Dopo aver visto perché è importante utilizzare questo tipo di contenuto in una strategia di comunicazione e come ci si prepara a realizzare un video o una diretta video per renderla più efficace, vediamo adesso quali tecniche bisogna conoscere e utilizzare per non farsi trovare impreparati.

SMARTPHONE O PC?

Una delle prime cose da decidere è scegliere bene lo strumento con il quale realizzare la diretta e questo è legato al tipo di contenuto che vuoi somministrare. Vuoi fare una diretta con la tua community, magari mentre corri al parco, per fare un po’ di domande e risposte con chi ti guarda e per rendere anche più familiare il rapporto con i tuoi fan? Bene, in questo caso ti basta uno smartphone. Ma se invece vuoi rivolgerti a imprenditori, trattando temi più specifici che riguardano il business o lo sviluppo di un’impresa, e quindi preferisci un taglio più professionale, allora sarebbe preferibile usare un pc.

Oltre al contenuto, esiste allora la regola precisa? La risposta è dipende: se il tuo target è un pubblico più giovanile, potresti usare un formato verticale con una diretta su Facebook o Instagram e, quindi, usare uno smartphone, mentre se è più adulto o da scrivania allora sarebbe meglio utilizzare un formato video orizzontale e, quindi, un pc fisso. La scelta, alla fine, è tua!

 

 

LA CATENA OPERATIVA

Con questo termine intendo tutto ciò che devi possedere per poter fare la tua diretta in sicurezza.

Fondamentale è assicurarti di avere una buona connettività: che sia una 4g o una wi-fi, l’importante è avere la certezza che dalla postazione che utilizzerai per fare il tuo video ci siano condizioni di streaming idonee. Se hai una wi-fi, utilizza il cavo invece che il collegamento wireless, meglio ancora se hai una fibra. Ma anche se dovessi utilizzare la connessione 4g del tuo smartphone, stai tranquillo: molto spesso la velocità di upload, in questi casi, è addirittura migliore di una connessione fissa e quindi puoi tranquillamente procedere con il tuo streaming.

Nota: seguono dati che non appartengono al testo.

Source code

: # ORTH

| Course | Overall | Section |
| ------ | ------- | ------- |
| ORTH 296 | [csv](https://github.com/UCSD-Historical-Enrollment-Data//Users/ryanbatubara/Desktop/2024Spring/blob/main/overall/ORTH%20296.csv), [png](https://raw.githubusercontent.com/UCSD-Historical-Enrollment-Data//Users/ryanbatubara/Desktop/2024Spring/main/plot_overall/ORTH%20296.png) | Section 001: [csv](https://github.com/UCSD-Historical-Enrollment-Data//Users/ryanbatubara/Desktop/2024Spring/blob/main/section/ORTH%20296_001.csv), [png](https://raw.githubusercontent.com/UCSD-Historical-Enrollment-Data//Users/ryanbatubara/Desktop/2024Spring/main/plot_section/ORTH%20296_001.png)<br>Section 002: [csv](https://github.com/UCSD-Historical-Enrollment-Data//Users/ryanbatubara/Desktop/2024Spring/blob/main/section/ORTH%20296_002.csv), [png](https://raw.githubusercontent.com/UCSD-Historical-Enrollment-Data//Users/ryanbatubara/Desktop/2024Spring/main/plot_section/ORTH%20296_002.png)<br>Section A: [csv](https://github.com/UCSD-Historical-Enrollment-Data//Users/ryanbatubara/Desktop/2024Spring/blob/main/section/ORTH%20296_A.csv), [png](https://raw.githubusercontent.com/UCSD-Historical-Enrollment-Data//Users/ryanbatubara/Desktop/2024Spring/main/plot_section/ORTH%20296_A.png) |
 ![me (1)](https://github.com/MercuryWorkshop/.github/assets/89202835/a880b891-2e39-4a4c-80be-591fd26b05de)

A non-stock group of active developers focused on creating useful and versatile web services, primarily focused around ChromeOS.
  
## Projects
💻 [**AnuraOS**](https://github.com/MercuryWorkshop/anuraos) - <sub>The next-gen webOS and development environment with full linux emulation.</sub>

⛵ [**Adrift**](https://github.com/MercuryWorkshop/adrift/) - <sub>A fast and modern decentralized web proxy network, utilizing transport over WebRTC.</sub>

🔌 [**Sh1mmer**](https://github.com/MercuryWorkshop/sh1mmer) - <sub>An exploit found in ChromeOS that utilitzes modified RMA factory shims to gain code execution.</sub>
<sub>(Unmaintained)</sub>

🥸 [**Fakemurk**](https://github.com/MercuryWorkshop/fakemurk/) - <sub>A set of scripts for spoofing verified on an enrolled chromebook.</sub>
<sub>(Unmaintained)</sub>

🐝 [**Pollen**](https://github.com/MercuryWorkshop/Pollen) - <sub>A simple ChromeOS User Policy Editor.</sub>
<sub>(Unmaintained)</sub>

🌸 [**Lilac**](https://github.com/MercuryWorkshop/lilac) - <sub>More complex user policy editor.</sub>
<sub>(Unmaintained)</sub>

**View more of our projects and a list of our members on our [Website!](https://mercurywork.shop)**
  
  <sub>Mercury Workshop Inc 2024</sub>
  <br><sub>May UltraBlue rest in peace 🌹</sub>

Un altro aspetto è definire la fonte video da utilizzare. Se hai deciso di utilizzare lo smartphone, allora, di fatto, l’hai già scelta. Altrimenti potresti utilizzare la webcam del tuo portatile se effettui la tua live dalla tua scrivania o una telecamera dedicata, magari acquistata e configurata, per un segnale più nitido e in alta definizione. Si parla infatti di fonti native e fonti aggiuntive proprio con riferimento a questi aspetti.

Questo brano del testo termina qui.